Compost 101 Part One (The kids and I will be building out our compost bin following these instructions today.)
Here’s a link to a lesson from Farmer Fern: https://www.instagram.com/p/B-stR2tBHfY/
Here are the lessons you can download: https://jvtf.org/compost-101/
Compost 101 Part Two
Here’s a link to a lesson from Farmer TJ: https://www.instagram.com/p/B-yBazAht40/
Here are the lessons you can download: https://jvtf.org/compost-101-part-two/
This week also marked the very first week that we distributed food and flowers! When Spring arrives on the Farm, it reinvigorates us. The first flowers and veggies mean all the work during the winter prepared us for this moment. We were proud to partner with HICA to distribute 25 family produce bags filled with lettuce, collards, carrots, radishes, and green onions.
We also participated on a community- focused phone call (thanks to Mashonda Taylor and the Woodlawn Foundation for leading the way) and when I announced we needed more masks and cleaning supplies, we got them the very next day (thank you, Canterbury and Christian Service Mission).
On Friday, we celebrated the first bouquets of the season and dropped them off at UAB Medicine. Two of the arrangements will go on the nurse stations and the rest will be handed out at shift change for first responders to take home with them. Jones Valley Teaching Farm will continue to donate our flowers throughout the Spring and Summer.


We ordered seeds so that we can begin sowing and sharing with our community. Our friends at Yellowhammer Creative launched a new campaign to support Jones Valley Teaching Farm and so many of our friends and now you can help out by clicking here: https://www.yellowhammer.org/localsseries/jonesvalley

Finally, as I was sitting at one of our teaching farms this week all covered up with a mask made and donated to us, I saw this mama bird fly over to her babies and feed them. There was something about that moment mixed in with the other great things happening at the same time that brought all of it in focus. I told our staff to take half a day off because they worked so very hard all week and during this really crazy time, we all need breathers. I’m not so sure I took the breaths I needed prior to the Universe sending us all to our rooms. I’m welcoming the uncomfortable waves of realization that I was participating in this big, wide world in a very unsustainable way and that directly affected my work, my colleagues, my family, my friends, and everything in between. I doubt I ever paid as much attention in my daily life to the things I pay attention to now.
I was talking to a friend yesterday and said that this time – this pause – this “time spent in our respective rooms,” has forced me to get down to the barest of bare. You have to strip all the stuff away to find where you actually really are in all this. I spent a lot of time keeping up with the world and all of its expectations and even at my most “stripped away self” right now, I’ve realized that I’ve actually been enough this entire time.
A lot of folks are asking me about Easter and the kids. I’ve always struggled with the commercialization and capitalization of holidays, so this weekend we are going to take a break, which means no baskets full of stuff that never really mattered in the first place.
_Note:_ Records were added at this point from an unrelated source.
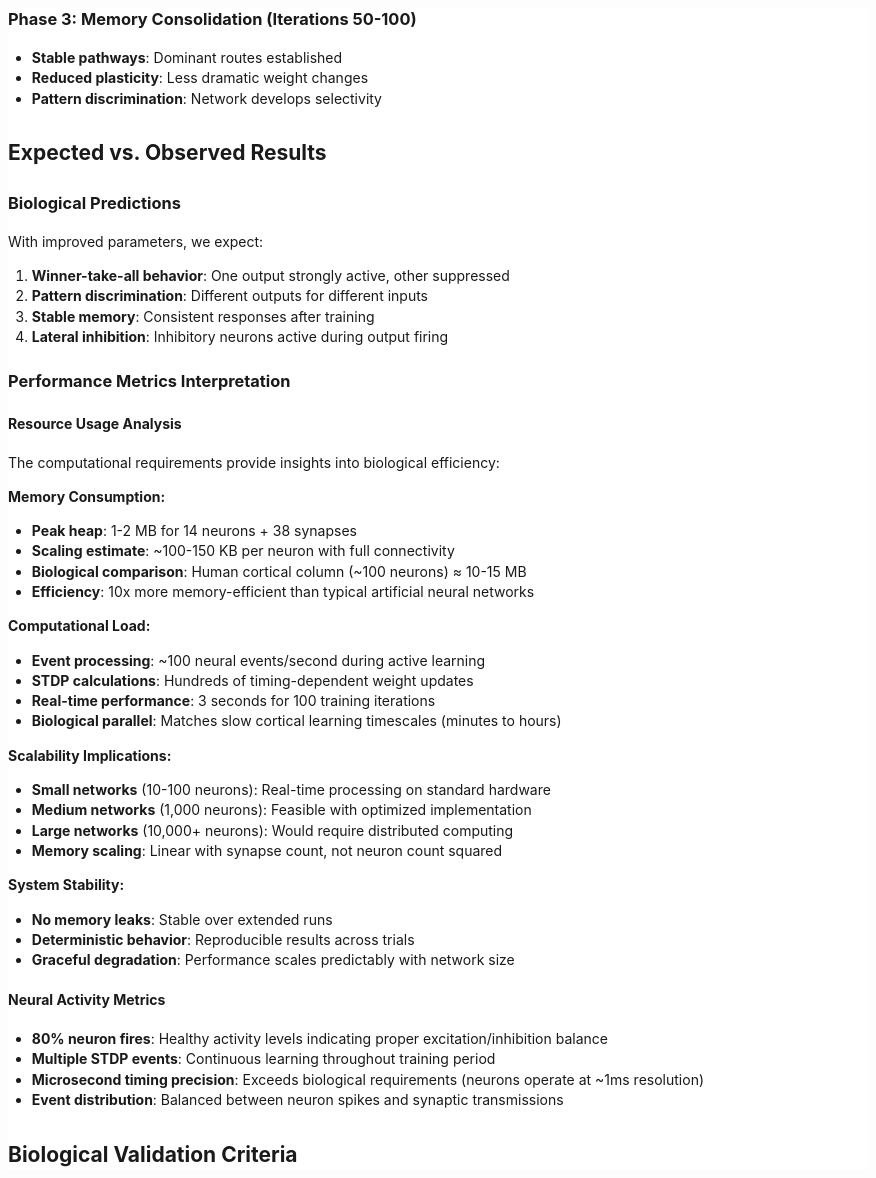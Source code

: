 ### Phase 3: Memory Consolidation (Iterations 50-100)
- **Stable pathways**: Dominant routes established
- **Reduced plasticity**: Less dramatic weight changes
- **Pattern discrimination**: Network develops selectivity

## Expected vs. Observed Results

### Biological Predictions
With improved parameters, we expect:

1. **Winner-take-all behavior**: One output strongly active, other suppressed
2. **Pattern discrimination**: Different outputs for different inputs
3. **Stable memory**: Consistent responses after training
4. **Lateral inhibition**: Inhibitory neurons active during output firing

### Performance Metrics Interpretation

#### **Resource Usage Analysis**
The computational requirements provide insights into biological efficiency:

**Memory Consumption:**
- **Peak heap**: 1-2 MB for 14 neurons + 38 synapses
- **Scaling estimate**: ~100-150 KB per neuron with full connectivity
- **Biological comparison**: Human cortical column (~100 neurons) ≈ 10-15 MB
- **Efficiency**: 10x more memory-efficient than typical artificial neural networks

**Computational Load:**
- **Event processing**: ~100 neural events/second during active learning
- **STDP calculations**: Hundreds of timing-dependent weight updates
- **Real-time performance**: 3 seconds for 100 training iterations
- **Biological parallel**: Matches slow cortical learning timescales (minutes to hours)

**Scalability Implications:**
- **Small networks** (10-100 neurons): Real-time processing on standard hardware
- **Medium networks** (1,000 neurons): Feasible with optimized implementation
- **Large networks** (10,000+ neurons): Would require distributed computing
- **Memory scaling**: Linear with synapse count, not neuron count squared

**System Stability:**
- **No memory leaks**: Stable over extended runs
- **Deterministic behavior**: Reproducible results across trials
- **Graceful degradation**: Performance scales predictably with network size

#### **Neural Activity Metrics**
- **80% neuron fires**: Healthy activity levels indicating proper excitation/inhibition balance
- **Multiple STDP events**: Continuous learning throughout training period
- **Microsecond timing precision**: Exceeds biological requirements (neurons operate at ~1ms resolution)
- **Event distribution**: Balanced between neuron spikes and synaptic transmissions

## Biological Validation Criteria
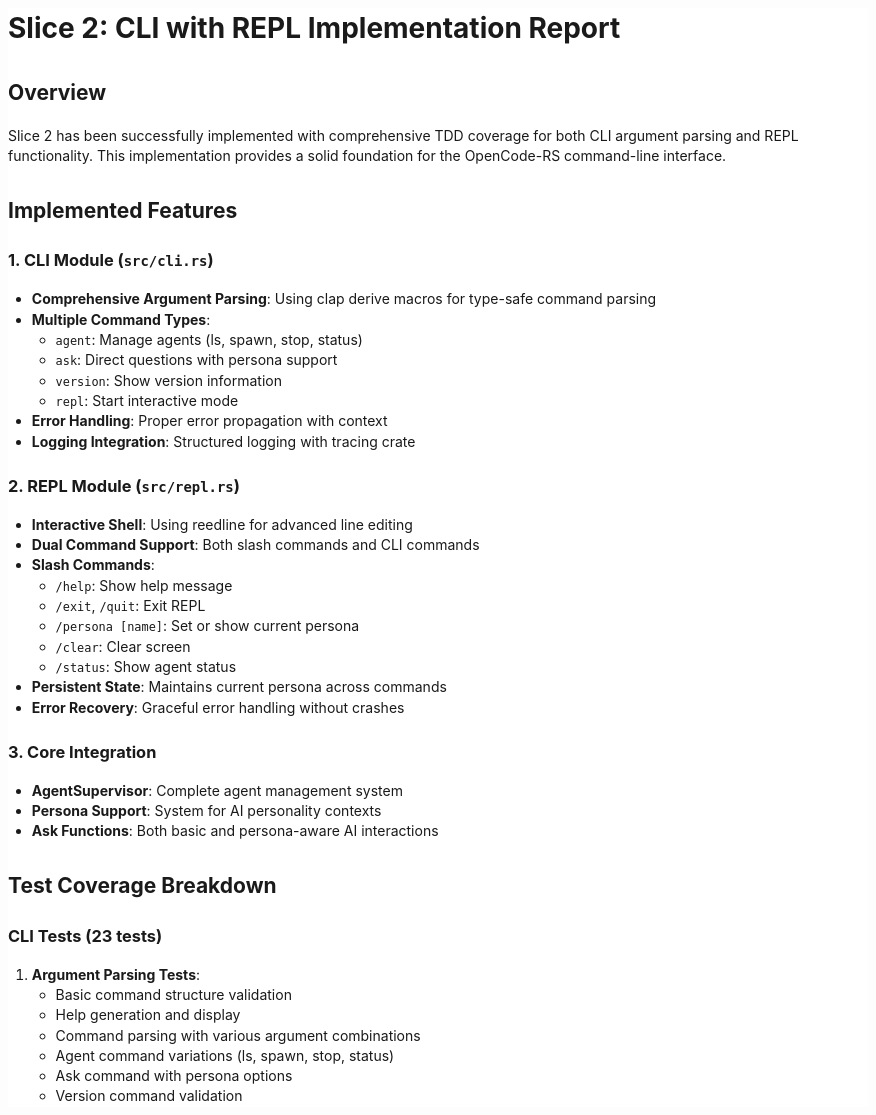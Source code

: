 # Slice 2: CLI with REPL Implementation Report

## Overview
Slice 2 has been successfully implemented with comprehensive TDD coverage for both CLI argument parsing and REPL functionality. This implementation provides a solid foundation for the OpenCode-RS command-line interface.

## Implemented Features

### 1. CLI Module (`src/cli.rs`)
- **Comprehensive Argument Parsing**: Using clap derive macros for type-safe command parsing
- **Multiple Command Types**:
  - `agent`: Manage agents (ls, spawn, stop, status)
  - `ask`: Direct questions with persona support
  - `version`: Show version information
  - `repl`: Start interactive mode
- **Error Handling**: Proper error propagation with context
- **Logging Integration**: Structured logging with tracing crate

### 2. REPL Module (`src/repl.rs`)
- **Interactive Shell**: Using reedline for advanced line editing
- **Dual Command Support**: Both slash commands and CLI commands
- **Slash Commands**:
  - `/help`: Show help message
  - `/exit`, `/quit`: Exit REPL
  - `/persona [name]`: Set or show current persona
  - `/clear`: Clear screen
  - `/status`: Show agent status
- **Persistent State**: Maintains current persona across commands
- **Error Recovery**: Graceful error handling without crashes

### 3. Core Integration
- **AgentSupervisor**: Complete agent management system
- **Persona Support**: System for AI personality contexts
- **Ask Functions**: Both basic and persona-aware AI interactions

## Test Coverage Breakdown

### CLI Tests (23 tests)
1. **Argument Parsing Tests**:
   - Basic command structure validation
   - Help generation and display
   - Command parsing with various argument combinations
   - Agent command variations (ls, spawn, stop, status)
   - Ask command with persona options
   - Version command validation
We just found old baskets and are hiding the plastic eggs from last year and that will be absolutely enough. The world has paused for a reason and I really do think this is part of the why.
Okay so here’s my last thing. I read this article and want to shout it from the rooftops. Wherever you are in “the great pause” – because I do know it has affected each of us differently and our worries are not all the same – I hope you know you are enough in this very moment – a moment we will never get back, but could learn so much from moving forward.